Исследования, начатые и в значительной части выполненные в двадцатых и тридцатых годах нашего века М. И. Нейштадтом, позднее неоднократно пополнялись и уточнялись его учениками. В целом же история растительности средней полосы лесной зоны Восточной Европы представала в следующем виде.

В начале голоцена, когда шапки последнего оледенения еще лежали на скалах Скандинавии и каменных тундрах Хибин, вокруг переславских озер темнели неприветливые еловые леса северного типа, перемежавшиеся открытыми пространствами, где среди тундрового разнотравья выделялась горькая серебристая полынь, «царица» степей и пустырей. На пыльцевых диаграммах и в схеме Блитта — Сернандера такому пейзажу соответствует «нижний максимум ели».

Но всему приходит конец. Общее потепление Арктики, по-видимому связанное с потоком Гольфстрима, окончательно растопило ледники. Растаяли и линзы «мертвого» льда в котловинах между холмами, закрытые от прямых солнечных лучей слоями песчано-глинистых наносов. Все чаще над Европой проносились теплые сухие ветры, и в следующем, бореальном — сухом и более теплом — периоде, 9800–7700 лет назад, преобладающее положение среди растительности заняли береза и сосна, в то время как еловые леса шагнули дальше на север. Бывшие луга и степи, похоже, начали зарастать смешанными лесами, и в конце этого периода, когда повышение общегодовых температур стало ощутимым, среди сосново-березового леса все чаще стали появляться дубы, липы, вязы и орешник — широколиственные породы, наступающие с юга на холодолюбивую растительность.

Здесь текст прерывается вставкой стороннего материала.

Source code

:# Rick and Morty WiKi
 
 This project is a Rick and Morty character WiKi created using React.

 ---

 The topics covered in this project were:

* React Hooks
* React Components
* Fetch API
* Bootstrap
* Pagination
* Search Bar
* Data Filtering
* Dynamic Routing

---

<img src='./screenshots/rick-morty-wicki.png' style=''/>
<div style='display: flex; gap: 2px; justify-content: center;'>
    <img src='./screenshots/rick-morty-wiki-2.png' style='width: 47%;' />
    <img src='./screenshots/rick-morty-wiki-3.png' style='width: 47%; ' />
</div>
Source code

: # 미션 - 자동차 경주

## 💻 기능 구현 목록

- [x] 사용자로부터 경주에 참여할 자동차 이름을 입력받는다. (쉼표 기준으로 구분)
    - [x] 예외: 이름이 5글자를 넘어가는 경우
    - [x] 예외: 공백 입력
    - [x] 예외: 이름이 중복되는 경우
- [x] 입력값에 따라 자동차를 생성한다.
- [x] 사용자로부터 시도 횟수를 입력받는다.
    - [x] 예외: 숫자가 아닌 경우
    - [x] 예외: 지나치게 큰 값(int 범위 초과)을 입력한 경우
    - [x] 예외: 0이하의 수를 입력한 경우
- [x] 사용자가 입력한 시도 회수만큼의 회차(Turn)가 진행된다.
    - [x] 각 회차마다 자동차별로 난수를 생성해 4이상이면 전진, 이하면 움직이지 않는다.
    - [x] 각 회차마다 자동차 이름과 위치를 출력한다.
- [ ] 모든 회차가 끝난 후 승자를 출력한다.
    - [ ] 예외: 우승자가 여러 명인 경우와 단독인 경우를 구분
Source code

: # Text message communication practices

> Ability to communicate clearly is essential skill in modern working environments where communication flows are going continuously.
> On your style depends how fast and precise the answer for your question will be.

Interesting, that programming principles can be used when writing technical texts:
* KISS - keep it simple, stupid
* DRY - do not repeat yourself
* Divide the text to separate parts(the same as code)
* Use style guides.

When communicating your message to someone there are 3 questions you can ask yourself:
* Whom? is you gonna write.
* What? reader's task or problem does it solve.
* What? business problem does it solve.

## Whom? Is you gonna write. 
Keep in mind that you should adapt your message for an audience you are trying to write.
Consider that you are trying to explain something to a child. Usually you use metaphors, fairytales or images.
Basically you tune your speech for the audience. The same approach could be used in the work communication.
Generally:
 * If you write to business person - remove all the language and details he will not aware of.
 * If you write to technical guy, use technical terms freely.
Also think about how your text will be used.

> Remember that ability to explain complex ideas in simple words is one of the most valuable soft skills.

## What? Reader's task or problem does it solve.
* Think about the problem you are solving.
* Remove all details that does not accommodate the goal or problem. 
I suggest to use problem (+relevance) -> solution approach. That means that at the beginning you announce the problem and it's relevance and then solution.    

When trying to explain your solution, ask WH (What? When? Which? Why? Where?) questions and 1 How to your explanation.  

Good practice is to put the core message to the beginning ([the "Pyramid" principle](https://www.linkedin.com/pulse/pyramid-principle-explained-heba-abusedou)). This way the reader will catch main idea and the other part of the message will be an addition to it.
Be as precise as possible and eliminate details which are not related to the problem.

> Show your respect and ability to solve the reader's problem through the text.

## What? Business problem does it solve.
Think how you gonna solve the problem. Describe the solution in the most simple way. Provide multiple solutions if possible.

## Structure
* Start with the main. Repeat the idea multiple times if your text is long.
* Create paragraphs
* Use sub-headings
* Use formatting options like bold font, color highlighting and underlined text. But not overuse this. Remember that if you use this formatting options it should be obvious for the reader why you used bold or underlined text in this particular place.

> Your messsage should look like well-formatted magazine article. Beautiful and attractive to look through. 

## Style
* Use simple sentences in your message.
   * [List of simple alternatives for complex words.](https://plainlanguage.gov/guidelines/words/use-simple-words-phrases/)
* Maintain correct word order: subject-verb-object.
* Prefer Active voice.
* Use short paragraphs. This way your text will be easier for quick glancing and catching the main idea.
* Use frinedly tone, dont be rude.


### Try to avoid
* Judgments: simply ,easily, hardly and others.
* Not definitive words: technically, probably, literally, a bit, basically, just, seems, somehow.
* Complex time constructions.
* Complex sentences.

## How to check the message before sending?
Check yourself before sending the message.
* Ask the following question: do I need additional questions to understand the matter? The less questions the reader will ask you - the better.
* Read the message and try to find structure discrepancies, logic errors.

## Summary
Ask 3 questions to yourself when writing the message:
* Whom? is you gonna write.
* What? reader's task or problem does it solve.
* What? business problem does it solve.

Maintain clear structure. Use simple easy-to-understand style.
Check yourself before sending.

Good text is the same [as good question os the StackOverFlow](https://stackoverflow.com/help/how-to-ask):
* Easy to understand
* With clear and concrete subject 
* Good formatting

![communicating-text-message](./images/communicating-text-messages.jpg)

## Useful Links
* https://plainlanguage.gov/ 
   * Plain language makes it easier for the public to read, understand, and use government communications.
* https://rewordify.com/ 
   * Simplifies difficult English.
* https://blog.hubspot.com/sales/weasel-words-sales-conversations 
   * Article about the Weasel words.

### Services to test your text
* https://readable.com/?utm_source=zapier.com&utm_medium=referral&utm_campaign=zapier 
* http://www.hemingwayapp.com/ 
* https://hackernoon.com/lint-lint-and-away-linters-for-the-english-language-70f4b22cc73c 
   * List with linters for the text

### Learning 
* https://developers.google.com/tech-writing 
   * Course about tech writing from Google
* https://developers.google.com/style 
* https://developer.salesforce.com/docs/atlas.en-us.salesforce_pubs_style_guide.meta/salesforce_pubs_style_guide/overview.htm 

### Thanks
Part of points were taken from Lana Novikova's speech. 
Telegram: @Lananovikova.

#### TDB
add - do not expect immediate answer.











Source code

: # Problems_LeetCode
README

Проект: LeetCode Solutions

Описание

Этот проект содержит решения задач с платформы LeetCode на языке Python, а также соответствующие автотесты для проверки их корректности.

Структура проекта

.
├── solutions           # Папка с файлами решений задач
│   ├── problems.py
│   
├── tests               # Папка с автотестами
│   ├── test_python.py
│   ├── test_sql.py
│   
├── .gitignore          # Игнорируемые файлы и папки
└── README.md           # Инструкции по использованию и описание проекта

Бореальный период, как считает большинство палеогеографов, послужил своеобразной подготовкой к наиболее важному для истории голоцена атлантическому периоду, продолжавшемуся от 7700 до 4700 лет назад. Это наиболее теплое и влажное время с мягкими зимами, обильными и теплыми летними дождями. Многоярусные широколиственные леса покрывали Европу от Средиземноморья до Скандинавии, сочная густая растительность степей накапливала гумус для черноземов. Атлантический период, по единодушному признанию ученых разных специальностей, был поворотным моментом в развитии биосферы голоцена и окончательной ликвидации последствий оледенения. Больше того, именно его высокие среднегодовые температуры как бы подстегнули развитие водорослей и водных растений, превративших ряд водоемов в торфяники.